Accusing some leader of corruption when most of them multiply their ‘declared’ wealth, already running into crores, sounds a wee bit awkward. There is never a question raised by the vigilant media as to how this financial wizardry is accomplished by these social-service worthies that may shame even the most adept money managers. The progressive norm like declaration of wealth by the peoples’ representative and public servants has only served to legitimize corruption of the declarants for the gullible people. Mayawati is certainly not an exception. While there is a scope for suspicion that the declaration in case of the traditional elites may constitute a fraction of their actual wealth, the newer addition to their club like Mayawati may be relatively closer to the actual. At least Mayawati paid over Rs. 26 crores income tax last year and became one of the top 20 income tax payers in the country, far ahead of richest billionaires like Mukesh and Anil Ambanis, and certainly the topmost among politicians.

True, there is a case of acquiring disproportionate assets, covering the period of 1995-2003 against her pending in the courts. This was when her declared income was paltry Rs 88.70 lacs. Now it has gone over 80 crores, almost 100 times in less than 7 years! This massive wealth is claimed to be coming from donations ordinary Dalits make on her birth day. The 1000 rupee currency notes in the garlands certainly do not come from ordinary people, most of whom may not have even seen them ever except in pictures.

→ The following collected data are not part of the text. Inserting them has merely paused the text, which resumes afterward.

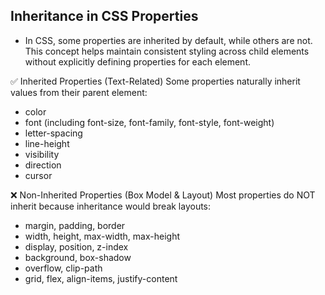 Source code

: ## Inheritance in CSS Properties
- In CSS, some properties are inherited by default, while others are not. This concept helps maintain consistent styling across child elements without explicitly defining properties for each element.

✅ Inherited Properties (Text-Related)
Some properties naturally inherit values from their parent element:

- color
- font (including font-size, font-family, font-style, font-weight)
- letter-spacing
- line-height
- visibility
- direction
- cursor


❌ Non-Inherited Properties (Box Model & Layout)
Most properties do NOT inherit because inheritance would break layouts:

- margin, padding, border
- width, height, max-width, max-height
- display, position, z-index
- background, box-shadow
- overflow, clip-path
- grid, flex, align-items, justify-content

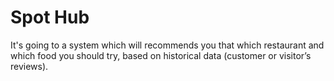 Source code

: # Spot Hub
It's going to a system which will recommends you that which restaurant and which food you should try, based on historical data (customer or visitor’s reviews).
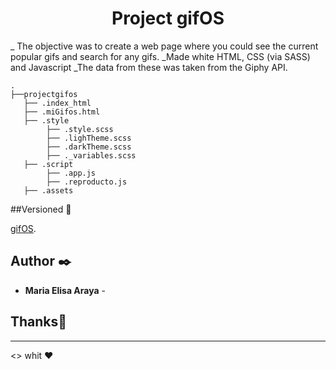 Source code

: <h1 align = "center">
  Project gifOS
</h1>

_ The objective was to create a web page where you could see the current popular gifs and search for any gifs.
_Made white HTML, CSS (via SASS) and Javascript
_The data from these was taken from the Giphy API. 
  
    .
    ├──projectgifos
       ├── .index_html
       ├── .miGifos.html
       ├── .style
            ├── .style.scss
            ├── .lighTheme.scss
            ├── .darkTheme.scss
            ├── ._variables.scss
       ├── .script
            ├── .app.js
            ├── .reproducto.js
       ├── .assets


##Versioned 📌

[gifOS]().

## Author ✒️
* **Maria Elisa Araya** -


## Thanks🎁

---
<> whit ❤️
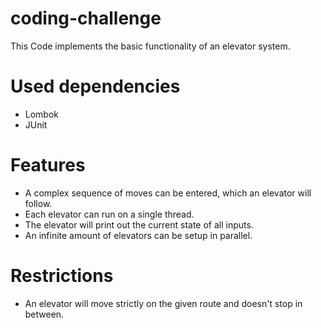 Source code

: # coding-challenge
This Code implements the basic functionality of an elevator system.

# Used dependencies
- Lombok
- JUnit

# Features
- A complex sequence of moves can be entered, which an elevator will follow.
- Each elevator can run on a single thread.
- The elevator will print out the current state of all inputs.
- An infinite amount of elevators can be setup in parallel.

# Restrictions
- An elevator will move strictly on the given route and doesn't stop in between.
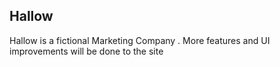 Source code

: ## Hallow

Hallow is a fictional Marketing Company .
More features and UI improvements will be done to the site
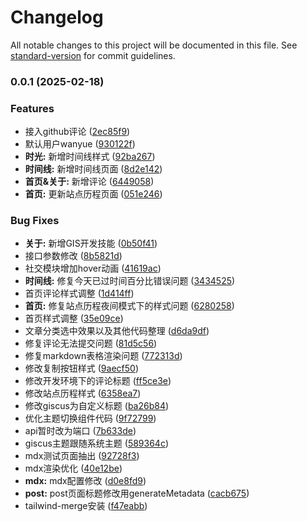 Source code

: # Changelog

All notable changes to this project will be documented in this file. See [standard-version](https://github.com/conventional-changelog/standard-version) for commit guidelines.

### 0.0.1 (2025-02-18)


### Features

* 接入github评论 ([2ec85f9](https://github.com/Lizh606/bok-next-client/commit/2ec85f9c34be521954b8d50a34fb252359a9e9a5))
* 默认用户wanyue ([930122f](https://github.com/Lizh606/bok-next-client/commit/930122f1c09ed5cc7cb35f36e5233452a3099475))
* **时光:** 新增时间线样式 ([92ba267](https://github.com/Lizh606/bok-next-client/commit/92ba26764ee2f04028d380f534cf4be9aa289c48))
* **时间线:** 新增时间线页面 ([8d2e142](https://github.com/Lizh606/bok-next-client/commit/8d2e1420e001a3be24f206cff011679f27342438))
* **首页&关于:** 新增评论 ([6449058](https://github.com/Lizh606/bok-next-client/commit/644905896b88aabea0e8654a9907cc44eadf8e5a))
* **首页:** 更新站点历程页面 ([051e246](https://github.com/Lizh606/bok-next-client/commit/051e24657a478694369c0d513cc86333241814b1))


### Bug Fixes

* **关于:** 新增GIS开发技能 ([0b50f41](https://github.com/Lizh606/bok-next-client/commit/0b50f41ff617edf765d8877ec6aeff0853d3e2fa))
* 接口参数修改 ([8b5821d](https://github.com/Lizh606/bok-next-client/commit/8b5821dbcdec4365b22811f189495858850e5a71))
* 社交模块增加hover动画 ([41619ac](https://github.com/Lizh606/bok-next-client/commit/41619ac04e21ccf0cc4a6d7fee9b9a9edadfb6f3))
* **时间线:** 修复今天已过时间百分比错误问题 ([3434525](https://github.com/Lizh606/bok-next-client/commit/3434525e6ac534b17e8713de0390a72d0b4d2a2d))
* 首页评论样式调整 ([1d414ff](https://github.com/Lizh606/bok-next-client/commit/1d414ffbad37f6e81378d7d762c74ddac165ebe4))
* **首页:** 修复站点历程夜间模式下的样式问题 ([6280258](https://github.com/Lizh606/bok-next-client/commit/62802589720d8289f398613aae0acdc63506ca64))
* 首页样式调整 ([35e09ce](https://github.com/Lizh606/bok-next-client/commit/35e09ce51982d6d41d0d27f53976c42e028da337))
* 文章分类选中效果以及其他代码整理 ([d6da9df](https://github.com/Lizh606/bok-next-client/commit/d6da9dfec18f70ac49f42591554be21e3ed542f3))
* 修复评论无法提交问题 ([81d5c56](https://github.com/Lizh606/bok-next-client/commit/81d5c56173eb1dc880bf83bf1a1962fb8563b911))
* 修复markdown表格渲染问题 ([772313d](https://github.com/Lizh606/bok-next-client/commit/772313dc72d8479b2da8a14ebeeb8ebe99c33ab1))
* 修改复制按钮样式 ([9aecf50](https://github.com/Lizh606/bok-next-client/commit/9aecf50e10b5f75abb218fcd3ad5981baae930ee))
* 修改开发环境下的评论标题 ([ff5ce3e](https://github.com/Lizh606/bok-next-client/commit/ff5ce3e64d04138d036d4810c1e68d67136de04c))
* 修改站点历程样式 ([6358ea7](https://github.com/Lizh606/bok-next-client/commit/6358ea7dbdb7c72641931f59e04cfd4a505f3194))
* 修改giscus为自定义标题 ([ba26b84](https://github.com/Lizh606/bok-next-client/commit/ba26b84541bbc81dab8b9ffc7edebb94db5851ce))
* 优化主题切换组件代码 ([9f72799](https://github.com/Lizh606/bok-next-client/commit/9f72799144b0521977f5c6712ac0463707e79328))
* api暂时改为端口 ([7b633de](https://github.com/Lizh606/bok-next-client/commit/7b633de3f02d8ae4acae17d2a2992dd18d42b357))
* giscus主题跟随系统主题 ([589364c](https://github.com/Lizh606/bok-next-client/commit/589364c14ce2facfa41acb35aca63af0ca2b5cba))
* mdx测试页面抽出 ([92728f3](https://github.com/Lizh606/bok-next-client/commit/92728f3c295d64b8cda8dae4d8d4d54cd618e259))
* mdx渲染优化 ([40e12be](https://github.com/Lizh606/bok-next-client/commit/40e12bed0b5d86875daf5fea6ed1718d5deef2a0))
* **mdx:** mdx配置修改 ([d0e8fd9](https://github.com/Lizh606/bok-next-client/commit/d0e8fd9fcdc51922d379b5038af82a2a6a700790))
* **post:** post页面标题修改用generateMetadata ([cacb675](https://github.com/Lizh606/bok-next-client/commit/cacb675ec2b3008f82f03b2bc022e56e54675dbb))
* tailwind-merge安装 ([f47eabb](https://github.com/Lizh606/bok-next-client/commit/f47eabb972ec314fece3aa2d21ed53cd802e1739))
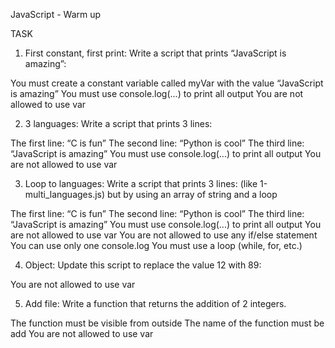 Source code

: JavaScript - Warm up

TASK

1.  First constant, first print: Write a script that prints “JavaScript is amazing”:

You must create a constant variable called myVar with the value “JavaScript is amazing”
You must use console.log(...) to print all output
You are not allowed to use var

2. 3 languages: Write a script that prints 3 lines:

The first line: “C is fun”
The second line: “Python is cool”
The third line: “JavaScript is amazing”
You must use console.log(...) to print all output
You are not allowed to use var

3. Loop to languages: Write a script that prints 3 lines: (like 1-multi_languages.js) but by using an array of string and a loop

The first line: “C is fun”
The second line: “Python is cool”
The third line: “JavaScript is amazing”
You must use console.log(...) to print all output
You are not allowed to use var
You are not allowed to use any if/else statement
You can use only one console.log
You must use a loop (while, for, etc.)

4. Object: Update this script to replace the value 12 with 89:

You are not allowed to use var

5. Add file: Write a function that returns the addition of 2 integers.

The function must be visible from outside
The name of the function must be add
You are not allowed to use var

It may have been too embarrassing for her to swallow the lie and hence she sacked the person who disclosed its contents to the media. It is unbelievable that our institutions like income tax or banking system are not able to trace the source of these high value currency notes or for that matter all this gift business. But it may not. Can corruption be pervasive without institutions winking at it? When more than half of the GDP is stolen every year in the broad gaze of these institutions, one has to see corruption itself institutionalized. If at all, Mayawati just does it in style as she does everything else!

Moral Question?

Whether it should be like this is a moral question, which is essentially asked of the larger society. If the society permits its traditional elites to behave amoral, it loses its right to question its victims if they follow suit. No one asked the question when the Indian politics right from its inception has been exploiting the communal and caste divide even at the cost of risking our existence as a nation. What moral ground can it have to question if its traditional victim wants to give it in the same coin? Mayawati has yet not demonstrated many other evils that are endemic to the system. For instance, she cannot be accused of nepotism or dynastic rule that made our democracy a laughing stock. While the Nehru-Gandhi dynasty is firmly ensconced as permanent ruler of the republic, many other dynasties have sprung up to monopolize power in their respective fiefdoms. With the imminent adoption of women’s reservation, these dynasties are expected to get only stronger.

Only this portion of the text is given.